**Requirement**:
Read the material below and tally how many lines hold the word "ipynb", giving the number and nothing else.

**Provided data**:
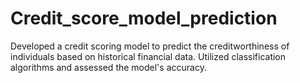 # Credit_score_model_prediction
Developed a credit scoring model to predict the creditworthiness of individuals based on historical financial data. Utilized classification algorithms and assessed the model's accuracy.
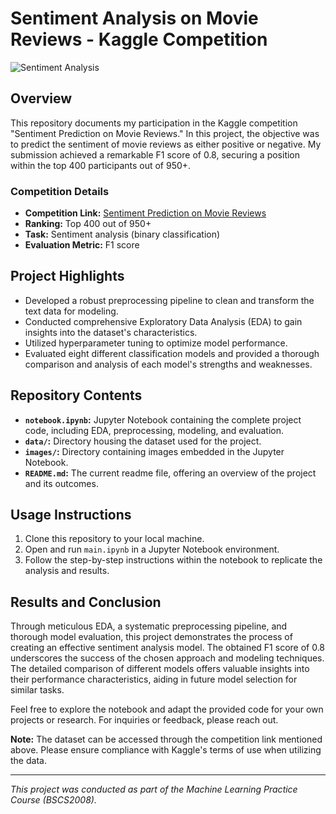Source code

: # Sentiment Analysis on Movie Reviews - Kaggle Competition

![Sentiment Analysis](https://storage.googleapis.com/kaggle-competitions/kaggle/13331/logos/header.png)

## Overview

This repository documents my participation in the Kaggle competition "Sentiment Prediction on Movie Reviews." In this project, the objective was to predict the sentiment of movie reviews as either positive or negative. My submission achieved a remarkable F1 score of 0.8, securing a position within the top 400 participants out of 950+.

### Competition Details

- **Competition Link:** [Sentiment Prediction on Movie Reviews](https://www.kaggle.com/competitions/sentiment-prediction-on-movie-reviews)
- **Ranking:** Top 400 out of 950+
- **Task:** Sentiment analysis (binary classification)
- **Evaluation Metric:** F1 score

## Project Highlights

- Developed a robust preprocessing pipeline to clean and transform the text data for modeling.
- Conducted comprehensive Exploratory Data Analysis (EDA) to gain insights into the dataset's characteristics.
- Utilized hyperparameter tuning to optimize model performance.
- Evaluated eight different classification models and provided a thorough comparison and analysis of each model's strengths and weaknesses.

## Repository Contents

- **`notebook.ipynb`:** Jupyter Notebook containing the complete project code, including EDA, preprocessing, modeling, and evaluation.
- **`data/`:** Directory housing the dataset used for the project.
- **`images/`:** Directory containing images embedded in the Jupyter Notebook.
- **`README.md`:** The current readme file, offering an overview of the project and its outcomes.

## Usage Instructions

1. Clone this repository to your local machine.
2. Open and run `main.ipynb` in a Jupyter Notebook environment.
3. Follow the step-by-step instructions within the notebook to replicate the analysis and results.

## Results and Conclusion

Through meticulous EDA, a systematic preprocessing pipeline, and thorough model evaluation, this project demonstrates the process of creating an effective sentiment analysis model. The obtained F1 score of 0.8 underscores the success of the chosen approach and modeling techniques. The detailed comparison of different models offers valuable insights into their performance characteristics, aiding in future model selection for similar tasks.

Feel free to explore the notebook and adapt the provided code for your own projects or research. For inquiries or feedback, please reach out.

**Note:** The dataset can be accessed through the competition link mentioned above. Please ensure compliance with Kaggle's terms of use when utilizing the data.

---
*This project was conducted as part of the Machine Learning Practice Course (BSCS2008).*

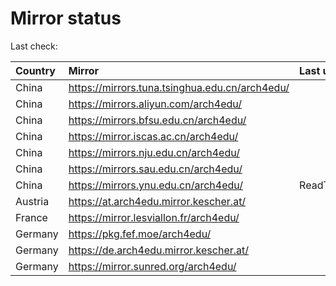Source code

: <script src="./time.js"></script>
# Mirror status
Last check: <script type="text/javascript">localize(1691824436.7229385);</script>

|Country|Mirror|Last update|
|:------|:-----|:----------|
|China|https://mirrors.tuna.tsinghua.edu.cn/arch4edu/|<script type="text/javascript">localize(1691778480);</script>|
|China|https://mirrors.aliyun.com/arch4edu/|<script type="text/javascript">localize(1691735722);</script>|
|China|https://mirrors.bfsu.edu.cn/arch4edu/|<script type="text/javascript">localize(1691778480);</script>|
|China|https://mirror.iscas.ac.cn/arch4edu/|<script type="text/javascript">localize(1691778480);</script>|
|China|https://mirrors.nju.edu.cn/arch4edu/|<script type="text/javascript">localize(1691778480);</script>|
|China|https://mirrors.sau.edu.cn/arch4edu/|<script type="text/javascript">localize(1691778480);</script>|
|China|https://mirrors.ynu.edu.cn/arch4edu/|ReadTimeout|
|Austria|https://at.arch4edu.mirror.kescher.at/|<script type="text/javascript">localize(1691778480);</script>|
|France|https://mirror.lesviallon.fr/arch4edu/|<script type="text/javascript">localize(1691778480);</script>|
|Germany|https://pkg.fef.moe/arch4edu/|<script type="text/javascript">localize(1691778480);</script>|
|Germany|https://de.arch4edu.mirror.kescher.at/|<script type="text/javascript">localize(1691778480);</script>|
|Germany|https://mirror.sunred.org/arch4edu/|<script type="text/javascript">localize(1691778480);</script>|

<script src="./tablefilter/tablefilter.js"></script>
<script src="./table.js"></script>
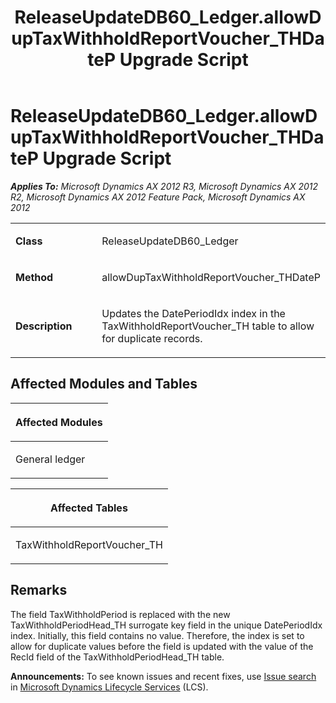 ﻿---
title: ReleaseUpdateDB60_Ledger.allowDupTaxWithholdReportVoucher_THDateP Upgrade Script
TOCTitle: ReleaseUpdateDB60_Ledger.allowDupTaxWithholdReportVoucher_THDateP Upgrade Script
ms:assetid: bb697892-13b6-94be-f181-421467a21ae2
ms:mtpsurl: https://msdn.microsoft.com/en-us/library/JJ686623(v=AX.60)
ms:contentKeyID: 49710831
ms.date: 05/18/2015
mtps_version: v=AX.60
---

# ReleaseUpdateDB60\_Ledger.allowDupTaxWithholdReportVoucher\_THDateP Upgrade Script 


_**Applies To:** Microsoft Dynamics AX 2012 R3, Microsoft Dynamics AX 2012 R2, Microsoft Dynamics AX 2012 Feature Pack, Microsoft Dynamics AX 2012_

<table>
<colgroup>
<col style="width: 50%" />
<col style="width: 50%" />
</colgroup>
<tbody>
<tr class="odd">
<td><p><strong>Class</strong></p></td>
<td><p>ReleaseUpdateDB60_Ledger</p></td>
</tr>
<tr class="even">
<td><p><strong>Method</strong></p></td>
<td><p>allowDupTaxWithholdReportVoucher_THDateP</p></td>
</tr>
<tr class="odd">
<td><p><strong>Description</strong></p></td>
<td><p>Updates the DatePeriodIdx index in the TaxWithholdReportVoucher_TH table to allow for duplicate records.</p></td>
</tr>
</tbody>
</table>


## Affected Modules and Tables

<table>
<colgroup>
<col style="width: 100%" />
</colgroup>
<thead>
<tr class="header">
<th><p>Affected Modules</p></th>
</tr>
</thead>
<tbody>
<tr class="odd">
<td><p>General ledger</p></td>
</tr>
</tbody>
</table>


<table>
<colgroup>
<col style="width: 100%" />
</colgroup>
<thead>
<tr class="header">
<th><p>Affected Tables</p></th>
</tr>
</thead>
<tbody>
<tr class="odd">
<td><p>TaxWithholdReportVoucher_TH</p></td>
</tr>
</tbody>
</table>


## Remarks

The field TaxWithholdPeriod is replaced with the new TaxWithholdPeriodHead\_TH surrogate key field in the unique DatePeriodIdx index. Initially, this field contains no value. Therefore, the index is set to allow for duplicate values before the field is updated with the value of the RecId field of the TaxWithholdPeriodHead\_TH table.

  
**Announcements:** To see known issues and recent fixes, use [Issue search](http://go.microsoft.com/fwlink/?linkid=389258) in [Microsoft Dynamics Lifecycle Services](http://go.microsoft.com/fwlink/?linkid=306505) (LCS).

**Finished exercise**:
2